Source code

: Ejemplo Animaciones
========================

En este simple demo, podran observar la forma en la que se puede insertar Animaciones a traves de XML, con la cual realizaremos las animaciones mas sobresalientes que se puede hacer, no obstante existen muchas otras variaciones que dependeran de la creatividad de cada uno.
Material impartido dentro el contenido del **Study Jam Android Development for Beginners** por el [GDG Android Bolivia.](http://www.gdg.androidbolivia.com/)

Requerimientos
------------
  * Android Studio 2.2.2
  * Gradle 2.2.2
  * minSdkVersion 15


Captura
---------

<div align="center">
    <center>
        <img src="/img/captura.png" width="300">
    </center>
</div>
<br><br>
######
Using the entries above, copy exactly the lines from the one containing "Android Studio 2.2.2" through the last, both included.

◆ Solution to the exercise ◆
  * Android Studio 2.2.2
  * Gradle 2.2.2
  * minSdkVersion 15


Captura
---------

<div align="center">
    <center>
        <img src="/img/captura.png" width="300">
    </center>
</div>
<br><br>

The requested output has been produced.